When copying the listing below, skip every picture and keep each word as it stands.

┌────────

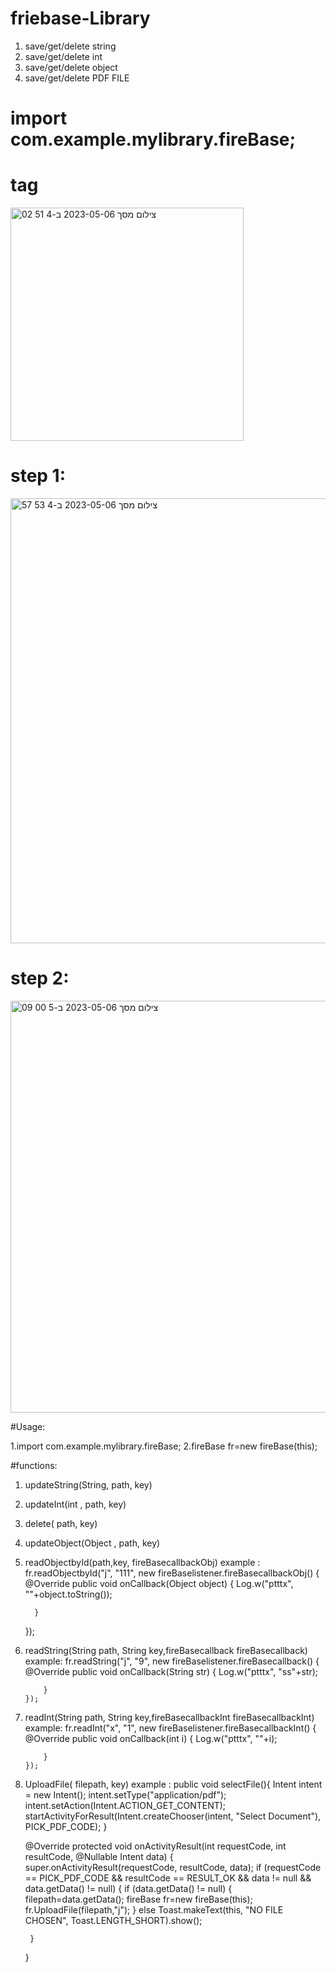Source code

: # friebase-Library
1) save/get/delete string
2) save/get/delete int
3) save/get/delete object
4) save/get/delete PDF FILE

# import com.example.mylibrary.fireBase;

# tag


<img width="373" alt="צילום מסך 2023-05-06 ב-4 51 02" src="https://user-images.githubusercontent.com/119360009/236592017-86a41de1-a7ba-46c7-8125-8182e388bdd0.png">


# step 1: 


<img width="712" alt="צילום מסך 2023-05-06 ב-4 53 57" src="https://user-images.githubusercontent.com/119360009/236592052-c3ce387b-6e67-40e8-bae1-8d1851a12ea1.png">


# step 2:


<img width="659" alt="צילום מסך 2023-05-06 ב-5 00 09" src="https://user-images.githubusercontent.com/119360009/236592447-8629cc53-f810-48db-8a59-b23c98b43cce.png">


#Usage:

1.import com.example.mylibrary.fireBase;
2.fireBase fr=new fireBase(this);

#functions:

1) updateString(String, path,  key)
2) updateInt(int , path,  key) 
3) delete( path, key)
4) updateObject(Object , path, key) 
5) readObjectbyId(path,key, fireBasecallbackObj) example :
    fr.readObjectbyId("j", "111", new fireBaselistener.fireBasecallbackObj() {
         @Override
         public void onCallback(Object object) {
             Log.w("ptttx", ""+object.toString());

         }
     });
6)  readString(String path, String key,fireBasecallback fireBasecallback) example:
        fr.readString("j", "9", new fireBaselistener.fireBasecallback() {
            @Override
            public void onCallback(String str) {
                Log.w("ptttx", "ss"+str);

            }
        });
7)  readInt(String path, String key,fireBasecallbackInt fireBasecallbackInt) example:
          fr.readInt("x", "1", new fireBaselistener.fireBasecallbackInt() {
            @Override
            public void onCallback(int i) {
                Log.w("ptttx", ""+i);

            }
        });
8) UploadFile( filepath, key) example :
       public void selectFile(){
        Intent intent = new Intent();
        intent.setType("application/pdf");
        intent.setAction(Intent.ACTION_GET_CONTENT);
        startActivityForResult(Intent.createChooser(intent, "Select Document"), PICK_PDF_CODE);
    }

    @Override
    protected void onActivityResult(int requestCode, int resultCode, @Nullable Intent data) {
        super.onActivityResult(requestCode, resultCode, data);
        if (requestCode == PICK_PDF_CODE && resultCode == RESULT_OK && data != null && data.getData() != null) {
            if (data.getData() != null) {
                filepath=data.getData();
                fireBase fr=new fireBase(this);
                fr.UploadFile(filepath,"j");
            } else
                Toast.makeText(this, "NO FILE CHOSEN", Toast.LENGTH_SHORT).show();

        }
    }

└────────

• [Answer box]:
Source code

: # friebase-Library
1) save/get/delete string
2) save/get/delete int
3) save/get/delete object
4) save/get/delete PDF FILE

# import com.example.mylibrary.fireBase;

# tag


<img width="373" alt="צילום מסך 2023-05-06 ב-4 51 02" src="https://user-images.githubusercontent.com/119360009/236592017-86a41de1-a7ba-46c7-8125-8182e388bdd0.png">


# step 1: 


<img width="712" alt="צילום מסך 2023-05-06 ב-4 53 57" src="https://user-images.githubusercontent.com/119360009/236592052-c3ce387b-6e67-40e8-bae1-8d1851a12ea1.png">


# step 2:


<img width="659" alt="צילום מסך 2023-05-06 ב-5 00 09" src="https://user-images.githubusercontent.com/119360009/236592447-8629cc53-f810-48db-8a59-b23c98b43cce.png">


#Usage:

1.import com.example.mylibrary.fireBase;
2.fireBase fr=new fireBase(this);

#functions:

1) updateString(String, path,  key)
2) updateInt(int , path,  key) 
3) delete( path, key)
4) updateObject(Object , path, key) 
5) readObjectbyId(path,key, fireBasecallbackObj) example :
    fr.readObjectbyId("j", "111", new fireBaselistener.fireBasecallbackObj() {
         @Override
         public void onCallback(Object object) {
             Log.w("ptttx", ""+object.toString());

         }
     });
6)  readString(String path, String key,fireBasecallback fireBasecallback) example:
        fr.readString("j", "9", new fireBaselistener.fireBasecallback() {
            @Override
            public void onCallback(String str) {
                Log.w("ptttx", "ss"+str);

            }
        });
7)  readInt(String path, String key,fireBasecallbackInt fireBasecallbackInt) example:
          fr.readInt("x", "1", new fireBaselistener.fireBasecallbackInt() {
            @Override
            public void onCallback(int i) {
                Log.w("ptttx", ""+i);

            }
        });
8) UploadFile( filepath, key) example :
       public void selectFile(){
        Intent intent = new Intent();
        intent.setType("application/pdf");
        intent.setAction(Intent.ACTION_GET_CONTENT);
        startActivityForResult(Intent.createChooser(intent, "Select Document"), PICK_PDF_CODE);
    }

    @Override
    protected void onActivityResult(int requestCode, int resultCode, @Nullable Intent data) {
        super.onActivityResult(requestCode, resultCode, data);
        if (requestCode == PICK_PDF_CODE && resultCode == RESULT_OK && data != null && data.getData() != null) {
            if (data.getData() != null) {
                filepath=data.getData();
                fireBase fr=new fireBase(this);
                fr.UploadFile(filepath,"j");
            } else
                Toast.makeText(this, "NO FILE CHOSEN", Toast.LENGTH_SHORT).show();

        }
    }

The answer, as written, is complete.